What he's found thus far through what he calls "back of the envelope" calculations, is that the effect of those lands was overestimated. They do have some effect on downstream flooding, but in a flood as large and as long-lasting as the one this summer, that effect will be insignificant.
After the overflowing Missouri River displaced 37,000 residents and caused $3 billion worth of damages in 1993, thousands left the floodplain; residents took buyouts to seek higher ground, and farmers sold land rather than reclaim their damaged soil.
The Army Corps of Engineers has spent $47 million on floodplain land in Missouri since 1993, acquiring 29,539 acres, such as Overton Bottoms along Interstate 70 near Rocheport.

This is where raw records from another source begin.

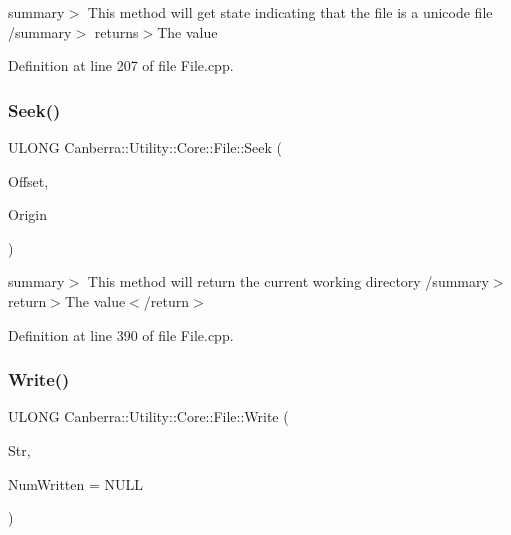 summary$>$ This method will get state indicating that the file is a unicode file /summary$>$ returns$>$The value

Definition at line 207 of file File.\+cpp.

\mbox{\label{class_canberra_1_1_utility_1_1_core_1_1_file_a534c906d5b1c4788048ad5b7da3d02a7_a534c906d5b1c4788048ad5b7da3d02a7}} 
\subsubsection{\texorpdfstring{Seek()}{Seek()}}
{\footnotesize\ttfamily U\+L\+O\+NG Canberra\+::\+Utility\+::\+Core\+::\+File\+::\+Seek (\begin{DoxyParamCaption}\item[{L\+O\+NG}]{Offset,  }\item[{L\+O\+NG}]{Origin }\end{DoxyParamCaption})}

summary$>$ This method will return the current working directory /summary$>$ return$>$The value$<$/return$>$ 

Definition at line 390 of file File.\+cpp.

\mbox{\label{class_canberra_1_1_utility_1_1_core_1_1_file_a50a22791ec993eee5974d942d54b3f5e_a50a22791ec993eee5974d942d54b3f5e}} 
\subsubsection{\texorpdfstring{Write()}{Write()}\hspace{0.1cm}{\footnotesize\ttfamily [1/2]}}
{\footnotesize\ttfamily U\+L\+O\+NG Canberra\+::\+Utility\+::\+Core\+::\+File\+::\+Write (\begin{DoxyParamCaption}\item[{const \hyperlink{class_canberra_1_1_utility_1_1_core_1_1_byte_stream}{Byte\+Stream} \&}]{Str,  }\item[{U\+L\+O\+NG $\ast$}]{Num\+Written = {\ttfamily NULL} }\end{DoxyParamCaption})}

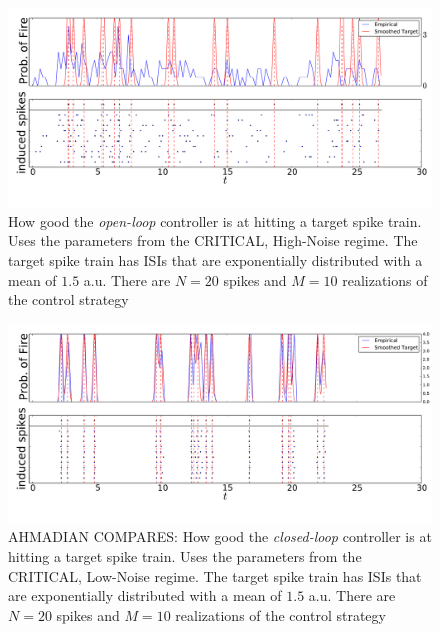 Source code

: \documentclass[12pt]{iopart}
\begin{document}
\begin{figure}[htp]
\begin{center}
  \includegraphics[width=.99\textwidth]{Figs/TrainController/CRITHN_ol_trains_sim_10.pdf}
  \caption[ ]{How good the {\sl open-loop} controller is at hitting a target
  spike train. Uses the parameters from the CRITICAL, High-Noise regime. The
  target spike train has ISIs that are exponentially distributed with a
  mean of $1.5$ a.u. There are $N=20$ spikes and $M=10$ realizations of the
  control strategy}
  \label{fig:targettrain_ol_critlownoise}
\end{center}
\end{figure}
\begin{figure}[htp]
\begin{center}
  \includegraphics[width=.99\textwidth]{Figs/TrainController/CRITLN_Ahmadian_cl_trains_sim_10.pdf}
  \caption[ ]{AHMADIAN COMPARES: How good the {\sl closed-loop} controller is at
  hitting a target spike train. Uses the parameters from the CRITICAL, Low-Noise
  regime. The target spike train has ISIs that are exponentially distributed with a
  mean of $1.5$ a.u. There are $N=20$ spikes and $M=10$ realizations of the
  control strategy}
  \label{fig:targettrain_cl_critlownoise}
\end{center}
\end{figure}
\end{document}
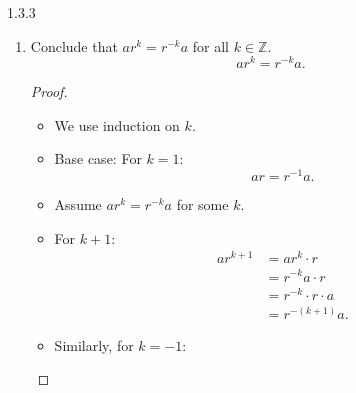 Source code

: \documentclass[12pt]{amsart}
\theoremstyle{definition}
\numberwithin{equation}{section}
\begin{document}
\begin{exercise}{1.3.3}
\begin{enumerate}[label=\alph*.]
            \begin{proof} \( \)
                \begin{itemize}[label=--]
                    \item Consider \(ar\): Rotate by 90° counterclockwise (apply \(r\)) and then reflect across the vertical axis (apply \(a\)).
                    \item This is equivalent to reflecting first (apply \(a\)) and then rotating by 90° clockwise (apply \(r^{-1}\)).
                    \item Therefore, \(ar = r^{-1}a\).
                    \item Since \(r^{-1} = r^3\) in a modulo 4 system (as \(r^4 = e\)), we have:
                    \begin{equation*}
                    ar = r^{-1}a = r^3a.
                    \end{equation*}
                \end{itemize}
            \end{proof}
                \item Conclude that \(ar^k = r^{-k}a\) for all \(k \in \mathbb{Z}\).
                \begin{equation*}
                ar^k = r^{-k}a.
                \end{equation*}
            \begin{proof} \( \)
                \begin{itemize}[label=--]
                    \item We use induction on \(k\).
                    \item Base case: For \(k = 1\):
                    \begin{equation*}
                    ar = r^{-1}a.
                    \end{equation*}
                    \item Assume \(ar^k = r^{-k}a\) for some \(k\).
                    \item For \(k + 1\):
                    \begin{align*}
                    ar^{k+1} &= ar^k \cdot r \\
                             &= r^{-k}a \cdot r \\
                             &= r^{-k} \cdot r \cdot a \\
                             &= r^{-(k+1)}a.
                    \end{align*}
                    \item Similarly, for \(k = -1\):

\end{itemize}
\end{proof}
\end{enumerate}
\end{exercise}
\end{document}
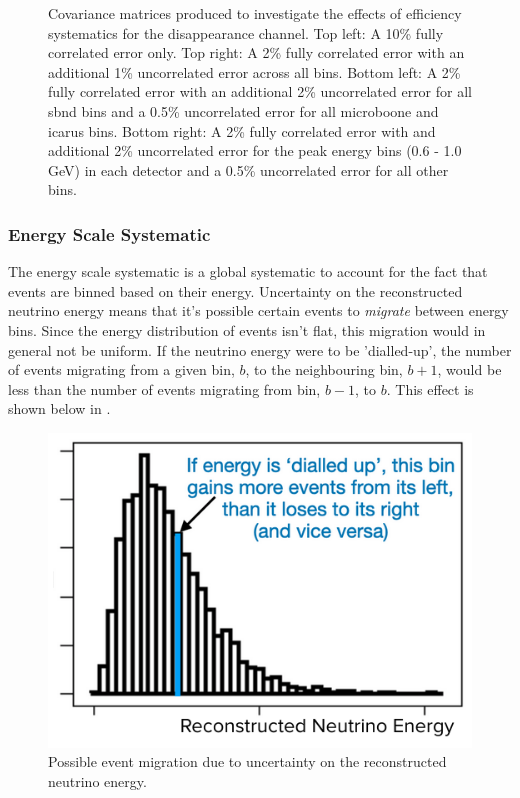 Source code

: \begin{figure}[h!]
    \caption[Example efficiency uncertainty covariance matrices.]{Covariance matrices produced to investigate the effects of efficiency systematics for the \numu disappearance channel. Top left: A 10\% fully correlated error only. Top right: A 2\% fully correlated error with an additional 1\% uncorrelated error across all bins. Bottom left: A 2\% fully correlated error with an additional 2\% uncorrelated error for all \gls{sbnd} bins and a 0.5\% uncorrelated error for all \gls{microboone} and \gls{icarus} bins. Bottom right: A 2\% fully correlated error with and additional 2\% uncorrelated error for the peak energy bins (0.6 - 1.0 GeV) in each detector and a 0.5\% uncorrelated error for all other bins.}
    \label{fig:efficiency_cov_matrices}
\end{figure}




\newpage
\subsubsection*{Energy Scale Systematic}

The energy scale systematic is a global systematic to account for the fact that events are binned based on their energy. Uncertainty on the reconstructed neutrino energy means that it's possible certain events to \textit{migrate} between energy bins. Since the energy distribution of events isn't flat, this migration would in general not be uniform. If the neutrino energy were to be 'dialled-up', the number of events migrating from a given bin, $b$, to the neighbouring bin, $b + 1$, would be less than the number of events migrating from bin, $b - 1$, to $b$. This effect is shown below in . 

\begin{figure}[!h]
    \centering
    \includegraphics[width = \largefigwidth]{figures-chap5/energy_scale.png}
    \caption{Possible event migration due to uncertainty on the reconstructed neutrino energy.}
    \label{fig:energy_scale}
\end{figure}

The Big Muddy Wildlife Refuge, which includes Overton Bottoms, manages just over 17,000 acres of that land along the Missouri River. The vast majority of it used to be farmland, Refuge Director Tom Bell said.
The math doesn't add up, though. In a big flood, a small portion of natural wetlands can't swallow all the water from a river with levees lining most of its banks.
If all 17,000 acres of the Big Muddy Wildlife Refuge flooded to an extreme depth of 20 feet, it would store just 1 percent of all the water expected on the Missouri River this summer, Jacobson found. Even if all the authorized land of the refuge, 60,000 acres worth, could flood that high, it would store 10 percent of the floodwater, which he estimates would equate to less than a foot of river stage.
"For large floods, unless we have a lot more of these flood plains and wetlands, it's unlikely they'll store a big enough volume to attenuate the flood," Jacobson said. "Locally, they'll have an effect. But systematically, they won't."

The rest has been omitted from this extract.